Primary hepatic carcinoma can be divided into HCC, ICC and mixed hepatocellular carcinoma by histological differentiation. HCC occurs in hepatocytes while ICC occurs in intrahepatic biliary epithelial cells. Previous study described elevated expression of SHARPIN in HCC, while enhanced SHARPIN expression was observed in both HCC and ICC of our study, indicating a pro-oncogenic role in the tumorigenesis of primary hepatic carcinoma. Both of renal clear cell carcinoma (RCCC) and CRCC belong to renal cell carcinoma differing in the shape of malignant cells. RCCC account for approximately 70–80% and CRCC account for 5% of renal cell carcinoma. Former study exhibited increased SHARPIN expression in RCCC (6), while enhanced SHARPIN expression was also observed in CRCC in our study, suggesting that SHARPIN may function as a pro-oncogenic factor in the tumorigenesis of renal cell carcinoma.

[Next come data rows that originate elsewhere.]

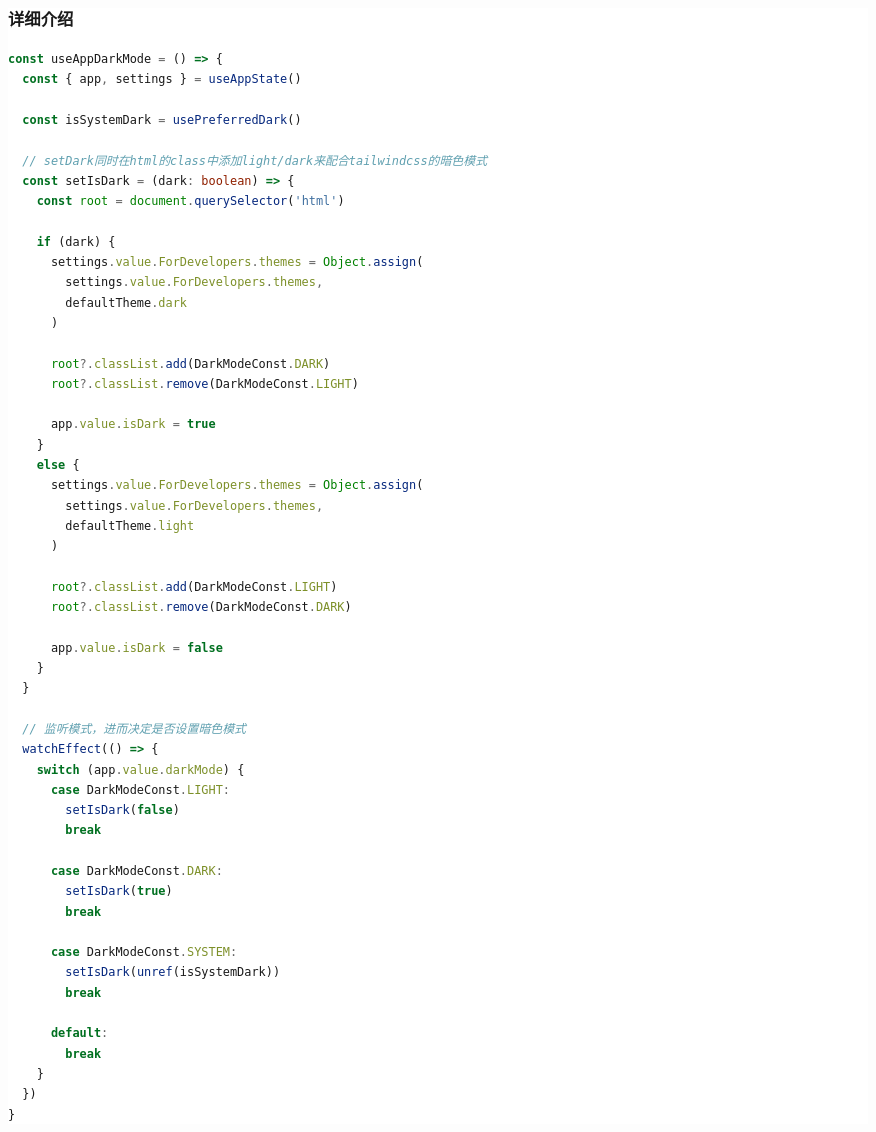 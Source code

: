 ### 详细介绍

```ts
const useAppDarkMode = () => {
  const { app, settings } = useAppState()

  const isSystemDark = usePreferredDark()

  // setDark同时在html的class中添加light/dark来配合tailwindcss的暗色模式
  const setIsDark = (dark: boolean) => {
    const root = document.querySelector('html')

    if (dark) {
      settings.value.ForDevelopers.themes = Object.assign(
        settings.value.ForDevelopers.themes,
        defaultTheme.dark
      )

      root?.classList.add(DarkModeConst.DARK)
      root?.classList.remove(DarkModeConst.LIGHT)

      app.value.isDark = true
    }
    else {
      settings.value.ForDevelopers.themes = Object.assign(
        settings.value.ForDevelopers.themes,
        defaultTheme.light
      )

      root?.classList.add(DarkModeConst.LIGHT)
      root?.classList.remove(DarkModeConst.DARK)

      app.value.isDark = false
    }
  }

  // 监听模式，进而决定是否设置暗色模式
  watchEffect(() => {
    switch (app.value.darkMode) {
      case DarkModeConst.LIGHT:
        setIsDark(false)
        break

      case DarkModeConst.DARK:
        setIsDark(true)
        break

      case DarkModeConst.SYSTEM:
        setIsDark(unref(isSystemDark))
        break

      default:
        break
    }
  })
}
```
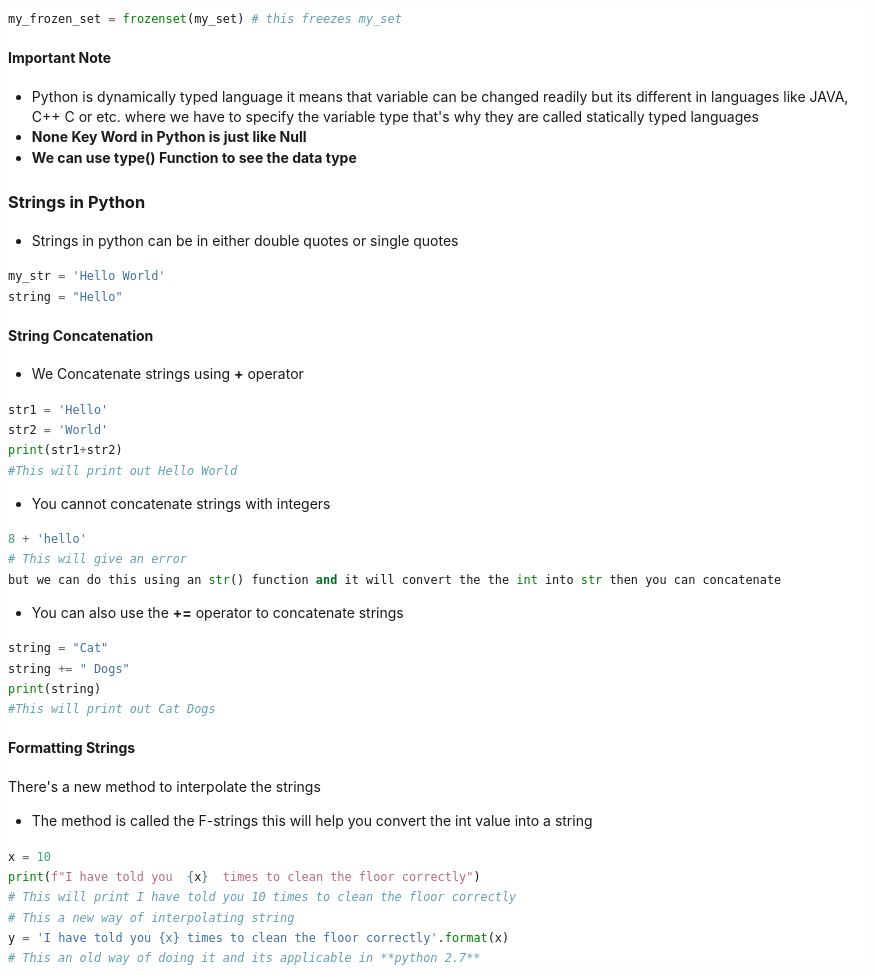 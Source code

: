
 ```Python 
my_frozen_set = frozenset(my_set) # this freezes my_set
```

#### Important Note
* Python is dynamically typed language it means that variable can be changed readily but its different in languages like JAVA, C++ C or etc. where we have to specify the variable type that's why they are called statically typed languages
* **None Key Word in Python is just like Null**
* **We can use type() Function to see the data type**



### Strings in  Python
* Strings in python can be in either double quotes or single quotes
```Python
my_str = 'Hello World'
string = "Hello"
```

#### String Concatenation
* We Concatenate strings using **+** operator 
```Python
str1 = 'Hello'
str2 = 'World'
print(str1+str2)
#This will print out Hello World
```
* You cannot concatenate strings with integers

```Python
8 + 'hello'
# This will give an error
but we can do this using an str() function and it will convert the the int into str then you can concatenate
```

* You can also use the **+=** operator to concatenate strings

```Python
string = "Cat"
string += " Dogs"
print(string)
#This will print out Cat Dogs
```

#### Formatting Strings
There's a new method to interpolate the strings 
* The method is called the F-strings this will help you convert the int value into a string 
```Python
x = 10
print(f"I have told you  {x}  times to clean the floor correctly")
# This will print I have told you 10 times to clean the floor correctly
# This a new way of interpolating string 
y = 'I have told you {x} times to clean the floor correctly'.format(x)
# This an old way of doing it and its applicable in **python 2.7**
```

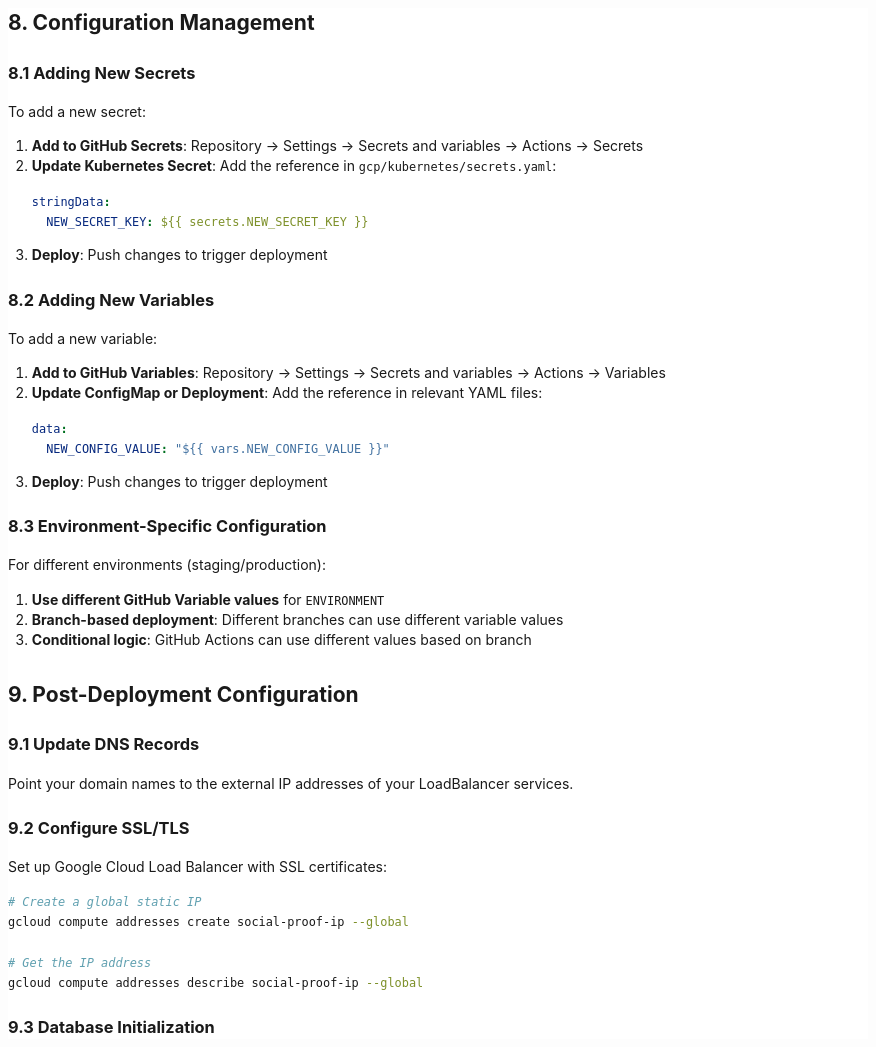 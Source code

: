 ## 8. Configuration Management

### 8.1 Adding New Secrets

To add a new secret:

1. **Add to GitHub Secrets**: Repository → Settings → Secrets and variables → Actions → Secrets
2. **Update Kubernetes Secret**: Add the reference in `gcp/kubernetes/secrets.yaml`:
   ```yaml
   stringData:
     NEW_SECRET_KEY: ${{ secrets.NEW_SECRET_KEY }}
   ```
3. **Deploy**: Push changes to trigger deployment

### 8.2 Adding New Variables

To add a new variable:

1. **Add to GitHub Variables**: Repository → Settings → Secrets and variables → Actions → Variables
2. **Update ConfigMap or Deployment**: Add the reference in relevant YAML files:
   ```yaml
   data:
     NEW_CONFIG_VALUE: "${{ vars.NEW_CONFIG_VALUE }}"
   ```
3. **Deploy**: Push changes to trigger deployment

### 8.3 Environment-Specific Configuration

For different environments (staging/production):

1. **Use different GitHub Variable values** for `ENVIRONMENT`
2. **Branch-based deployment**: Different branches can use different variable values
3. **Conditional logic**: GitHub Actions can use different values based on branch

## 9. Post-Deployment Configuration

### 9.1 Update DNS Records

Point your domain names to the external IP addresses of your LoadBalancer services.

### 9.2 Configure SSL/TLS

Set up Google Cloud Load Balancer with SSL certificates:

```bash
# Create a global static IP
gcloud compute addresses create social-proof-ip --global

# Get the IP address
gcloud compute addresses describe social-proof-ip --global
```

### 9.3 Database Initialization

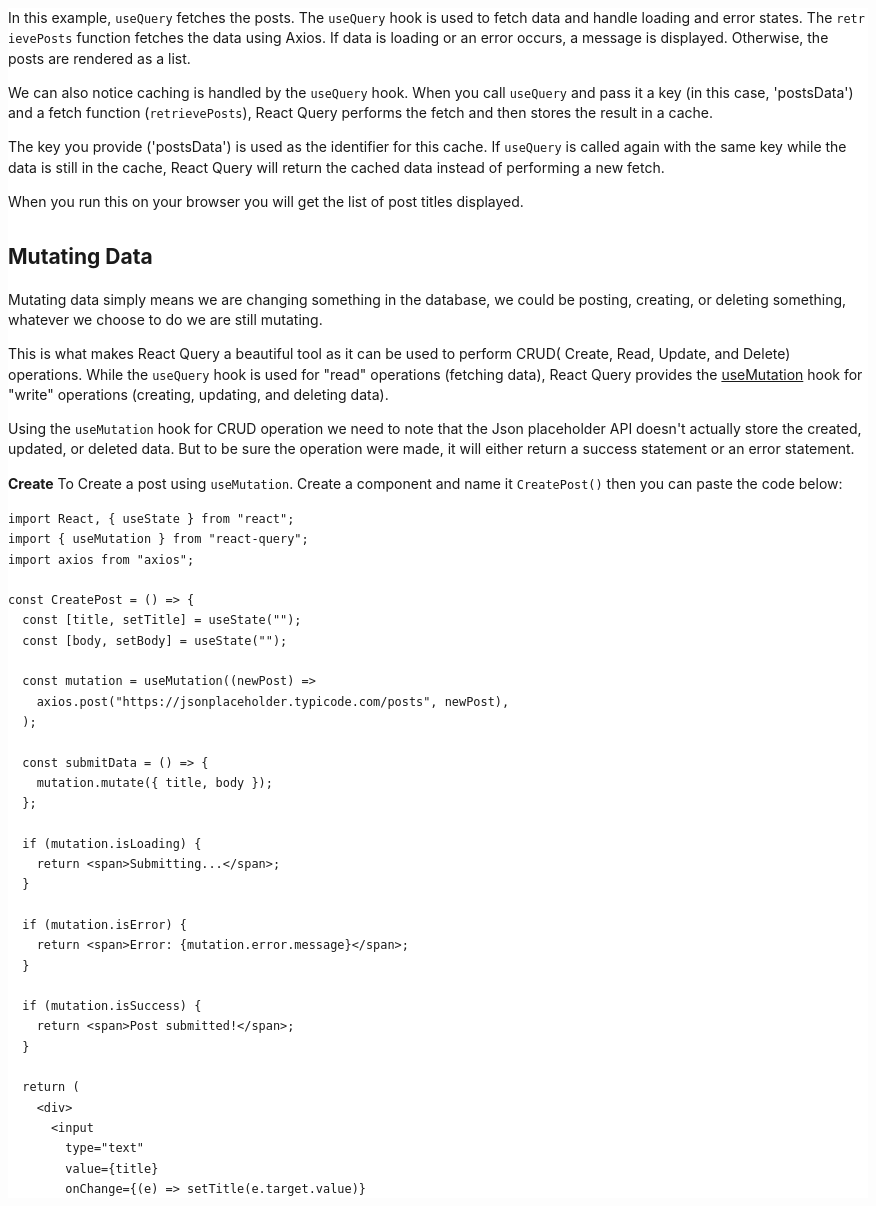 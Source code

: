 In this example, `useQuery` fetches the posts. The `useQuery` hook is used to fetch data and handle loading and error states. The `retrievePosts` function fetches the data using Axios. If data is loading or an error occurs, a message is displayed. Otherwise, the posts are rendered as a list.

We can also notice caching is handled by the `useQuery` hook. When you call `useQuery` and pass it a key (in this case, 'postsData') and a fetch function (`retrievePosts`), React Query performs the fetch and then stores the result in a cache.

The key you provide ('postsData') is used as the identifier for this cache. If `useQuery` is called again with the same key while the data is still in the cache, React Query will return the cached data instead of performing a new fetch.

When you run this on your browser you will get the list of post titles displayed.

## Mutating Data

Mutating data simply means we are changing something in the database, we could be posting, creating, or deleting something, whatever we choose to do we are still mutating.

This is what makes React Query a beautiful tool as it can be used to perform CRUD( Create, Read, Update, and Delete) operations. While the `useQuery` hook is used for "read" operations (fetching data), React Query provides the [useMutation](https://tanstack.com/query/v4/docs/react/reference/useMutation) hook for "write" operations (creating, updating, and deleting data).

Using the `useMutation` hook for CRUD operation we need to note that the Json placeholder API doesn't actually store the created, updated, or deleted data. But to be sure the operation were made, it will either return a success statement or an error statement.

**Create**
To Create a post using `useMutation`. Create a component and name it `CreatePost()` then you can paste the code below:

```tsx
import React, { useState } from "react";
import { useMutation } from "react-query";
import axios from "axios";

const CreatePost = () => {
  const [title, setTitle] = useState("");
  const [body, setBody] = useState("");

  const mutation = useMutation((newPost) =>
    axios.post("https://jsonplaceholder.typicode.com/posts", newPost),
  );

  const submitData = () => {
    mutation.mutate({ title, body });
  };

  if (mutation.isLoading) {
    return <span>Submitting...</span>;
  }

  if (mutation.isError) {
    return <span>Error: {mutation.error.message}</span>;
  }

  if (mutation.isSuccess) {
    return <span>Post submitted!</span>;
  }

  return (
    <div>
      <input
        type="text"
        value={title}
        onChange={(e) => setTitle(e.target.value)}
```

Immunoblot analysis of adult rat brain revealed that SHARPIN protein widely expresses among subcellular fractions, with moderate amount in light membrane fractions and crude synaptosomal, a large amount in cytosolic fractions (3). There were also other studies showed that SHARPIN localizes in membranes and nuclei of cells (6,18). To assess the subcellular localization of SHARPIN in various malignant tumors and their corresponding normal tissues, we conducted immunofluorescence analysis of SHARPIN expression in the above tissues. For normal tissues recruited, SHARPIN mainly localized in the cytoplasm of cells and showed no or only a faint signal in the nucleus except for the normal lung tissue which exhibited an opposite phenomenon. For these 14 kinds of malignant tumors recruited in this study, SHARPIN also mainly localized in the cytoplasm of cells and presented no or only a faint signal in the nucleus except for lung cancer and esophagus cancer, in which malignant cells have aberrantly big nucleus but basically no cytoplasm, exhibited signal in the nucleus of cells but not in the cytoplasm. It is postulated that SHARPIN mainly has a role in the cytoplasm of cells. Indeed, previous studies have shown that SHARPIN can interact with NF-κB, PTEN, integrin and MAPK in the cytoplasm (14,19,20). Also SHARPIN have a role in the nucleus, SHARPIN can combines with EYA1 and EYA2 (eyes absent homolog 1 and 2) directly, which enhances relative targeted gene expression in the development of several tissues (21). In our study, SHARPIN localized in the nucleus of malignant cells of tumors such as lung cancer and esophagus cancer, but its relationship with malignant tumor still remains unclear.

We conducted a wide-range preliminary screening research about SHARPIN expression in various cancers derived from different germ layers, verifying the previous studies about SHARPIN expression in 7 kinds of normal tissues and 3 kinds of tumors including HCC, breast cancer and pancreatic cancer, and identified that the SHARPIN expression pattern in ectodermal cancers is different from entodermal and mesodermal malignancies, indicating a dual role in tumorigenesis in which SHARPIN could function as a pro-oncogenic role in entoderm and mesoderm or a tumor suppression factor in ectoderm. However, a limitation of the study is that no experiments were conducted to confirm the role of SHARPIN in the tumors, and further in vitro and in vivo study is ongoing to investigate the role of SHARPIN in skin malignancies.